Hearts Of Darkness: A Filmmaker's Apocalypse
Because of the money and stakes involved, studio movies tend to be so completely worked out in advance that shooting them is about executing a creative vision rather than discovering one. But for Francis Ford Coppola, at least on his phantasmagorical 1979 Vietnam epic Apocalypse Now, filmmaking is an open-ended process, beginning with questions that he hopes the movie will answer. In adapting Joseph Conrad's Heart Of Darkness as a grand metaphor for the Vietnam War, Coppola felt he had to go along with his hero's terrifying journey upriver, even if it meant living with the possibility that he wouldn't find those answers, and the film would fail colossally. Call it courage or hubris, but for Coppola to haul a production of this size to the Philippines without knowing its artistic destination is an invigorating sort of madness—and one that's indelibly imprinted on the finished product.
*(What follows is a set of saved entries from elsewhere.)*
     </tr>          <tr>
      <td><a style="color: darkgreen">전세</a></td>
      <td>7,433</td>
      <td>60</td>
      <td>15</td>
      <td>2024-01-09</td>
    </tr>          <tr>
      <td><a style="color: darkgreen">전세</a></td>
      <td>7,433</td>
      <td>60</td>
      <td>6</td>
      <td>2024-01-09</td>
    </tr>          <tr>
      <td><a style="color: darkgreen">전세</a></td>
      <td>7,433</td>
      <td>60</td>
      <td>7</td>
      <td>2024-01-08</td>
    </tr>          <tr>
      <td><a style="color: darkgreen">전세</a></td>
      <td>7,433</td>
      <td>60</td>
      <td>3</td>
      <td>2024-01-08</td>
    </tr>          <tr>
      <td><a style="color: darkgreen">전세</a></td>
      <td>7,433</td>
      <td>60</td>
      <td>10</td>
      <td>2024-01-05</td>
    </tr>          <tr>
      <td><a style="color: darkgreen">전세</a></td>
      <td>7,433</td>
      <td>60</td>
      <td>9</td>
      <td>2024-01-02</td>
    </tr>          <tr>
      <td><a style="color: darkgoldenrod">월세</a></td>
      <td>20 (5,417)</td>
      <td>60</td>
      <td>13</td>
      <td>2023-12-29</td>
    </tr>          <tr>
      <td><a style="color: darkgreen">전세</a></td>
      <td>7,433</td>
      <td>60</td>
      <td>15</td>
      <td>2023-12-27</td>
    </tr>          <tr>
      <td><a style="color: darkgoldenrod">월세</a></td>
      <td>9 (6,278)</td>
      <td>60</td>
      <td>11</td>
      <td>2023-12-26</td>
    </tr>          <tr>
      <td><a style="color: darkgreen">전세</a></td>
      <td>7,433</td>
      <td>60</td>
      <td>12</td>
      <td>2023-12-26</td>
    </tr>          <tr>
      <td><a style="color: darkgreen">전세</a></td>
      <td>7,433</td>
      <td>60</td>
Assigned to shoot 16mm pickups for a five-minute promotional featurette, Eleanor Coppola was by her husband's side for the entire 238-day quagmire, and her extraordinary footage was shaped (by directors Fax Bahr and George Hickenlooper) into Hearts Of Darkness, one of the great making-of documentaries. Much like Burden Of Dreams, another story of a director whose journey mirrored that of his half-mad protagonist (in that case, Werner Herzog's Fitzcarraldo), the film covers a host of production calamities while also going deep inside the mind of a great, uncompromising filmmaker. The mishaps on Apocalypse Now are the stuff of Hollywood legend: The lead actor (Harvey Keitel) was fired a few weeks into shooting, the new lead (Martin Sheen) suffered a heart attack, a civil war lured away the government helicopters on loan for expensive setpieces, a typhoon knocked down sets and stalled shooting, and Marlon Brando arrived on set unprepared and out of shape.
As the days dragged on and the budget ballooned, the Coppolas offered up their personal assets as collateral, and even then, Francis didn't know whether he was making a good movie or a deeply pretentious one. His paroxysms of self-doubt, picked up in Eleanor's secret audio recordings, are perhaps the biggest revelation in Hearts Of Darkness, proof that creative genius often lies chillingly close to the abyss.
Key features: Only one, but a doozy: Eleanor Coppola's Coda: Thirty Years Later, a fascinating 30-minute doc about the making of Youth Without Youth, her husband's first feature in a decade.